_Your instructions_
Reproduce the data exactly as given, except for any images.

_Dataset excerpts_
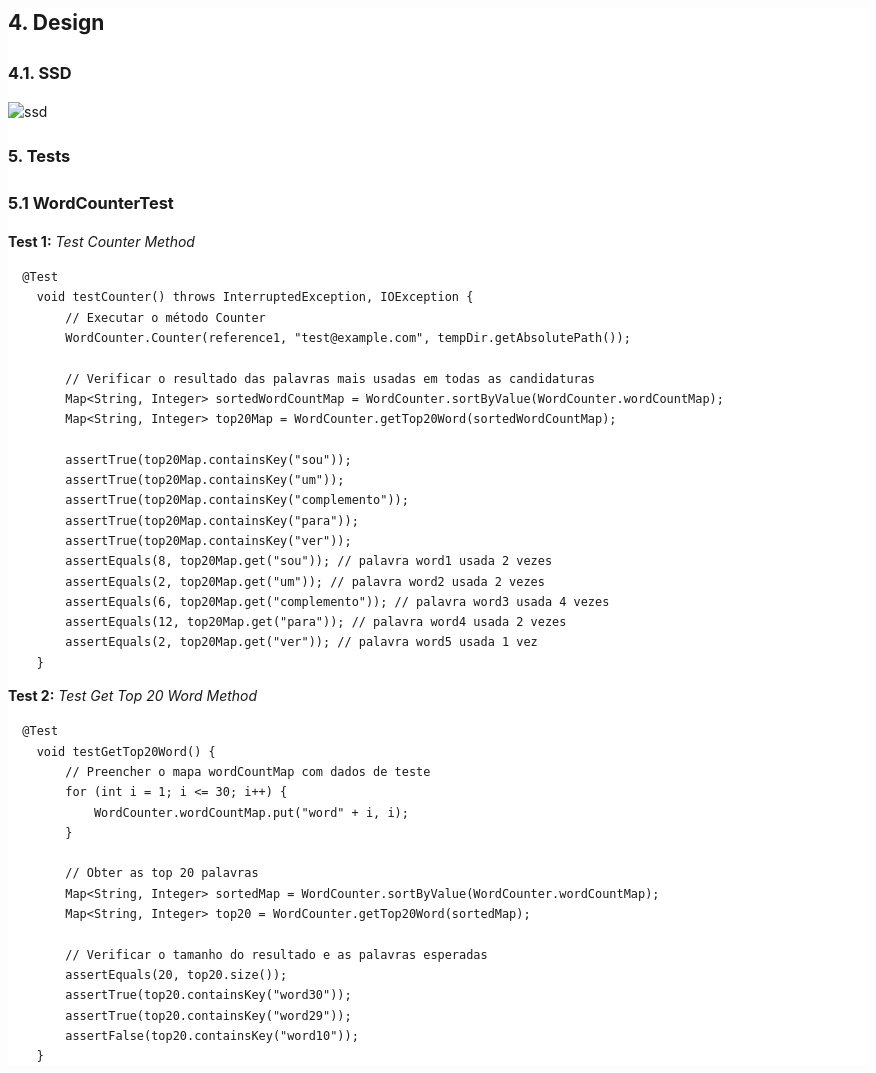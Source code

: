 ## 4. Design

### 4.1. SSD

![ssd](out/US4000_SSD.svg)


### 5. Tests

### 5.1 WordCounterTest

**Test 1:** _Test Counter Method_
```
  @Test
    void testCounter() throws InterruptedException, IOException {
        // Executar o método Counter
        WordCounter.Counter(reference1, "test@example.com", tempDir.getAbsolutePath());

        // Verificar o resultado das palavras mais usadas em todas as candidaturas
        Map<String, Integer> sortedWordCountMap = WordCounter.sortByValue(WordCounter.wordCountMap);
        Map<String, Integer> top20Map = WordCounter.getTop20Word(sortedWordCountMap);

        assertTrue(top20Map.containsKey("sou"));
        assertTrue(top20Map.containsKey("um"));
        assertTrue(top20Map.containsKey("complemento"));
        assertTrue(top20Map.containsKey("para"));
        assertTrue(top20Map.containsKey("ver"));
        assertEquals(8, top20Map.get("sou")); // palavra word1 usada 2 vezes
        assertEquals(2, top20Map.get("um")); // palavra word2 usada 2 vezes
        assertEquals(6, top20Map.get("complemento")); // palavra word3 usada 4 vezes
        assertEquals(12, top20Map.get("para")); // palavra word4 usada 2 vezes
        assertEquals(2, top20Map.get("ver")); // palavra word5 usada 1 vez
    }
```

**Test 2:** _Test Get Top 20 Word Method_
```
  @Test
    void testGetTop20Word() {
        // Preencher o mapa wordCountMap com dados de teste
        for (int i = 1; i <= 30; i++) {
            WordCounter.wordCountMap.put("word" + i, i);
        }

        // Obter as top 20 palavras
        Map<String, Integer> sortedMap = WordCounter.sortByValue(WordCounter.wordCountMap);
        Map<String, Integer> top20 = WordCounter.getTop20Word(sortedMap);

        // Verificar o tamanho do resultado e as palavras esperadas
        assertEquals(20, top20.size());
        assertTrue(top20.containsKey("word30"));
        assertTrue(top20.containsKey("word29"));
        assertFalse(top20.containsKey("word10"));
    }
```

_Answer box_
Source code

: ## 4. Design

### 4.1. SSD

![ssd](out/US4000_SSD.svg)


### 5. Tests

### 5.1 WordCounterTest

**Test 1:** _Test Counter Method_
```
  @Test
    void testCounter() throws InterruptedException, IOException {
        // Executar o método Counter
        WordCounter.Counter(reference1, "test@example.com", tempDir.getAbsolutePath());

        // Verificar o resultado das palavras mais usadas em todas as candidaturas
        Map<String, Integer> sortedWordCountMap = WordCounter.sortByValue(WordCounter.wordCountMap);
        Map<String, Integer> top20Map = WordCounter.getTop20Word(sortedWordCountMap);

        assertTrue(top20Map.containsKey("sou"));
        assertTrue(top20Map.containsKey("um"));
        assertTrue(top20Map.containsKey("complemento"));
        assertTrue(top20Map.containsKey("para"));
        assertTrue(top20Map.containsKey("ver"));
        assertEquals(8, top20Map.get("sou")); // palavra word1 usada 2 vezes
        assertEquals(2, top20Map.get("um")); // palavra word2 usada 2 vezes
        assertEquals(6, top20Map.get("complemento")); // palavra word3 usada 4 vezes
        assertEquals(12, top20Map.get("para")); // palavra word4 usada 2 vezes
        assertEquals(2, top20Map.get("ver")); // palavra word5 usada 1 vez
    }
```

**Test 2:** _Test Get Top 20 Word Method_
```
  @Test
    void testGetTop20Word() {
        // Preencher o mapa wordCountMap com dados de teste
        for (int i = 1; i <= 30; i++) {
            WordCounter.wordCountMap.put("word" + i, i);
        }

        // Obter as top 20 palavras
        Map<String, Integer> sortedMap = WordCounter.sortByValue(WordCounter.wordCountMap);
        Map<String, Integer> top20 = WordCounter.getTop20Word(sortedMap);

        // Verificar o tamanho do resultado e as palavras esperadas
        assertEquals(20, top20.size());
        assertTrue(top20.containsKey("word30"));
        assertTrue(top20.containsKey("word29"));
        assertFalse(top20.containsKey("word10"));
    }
```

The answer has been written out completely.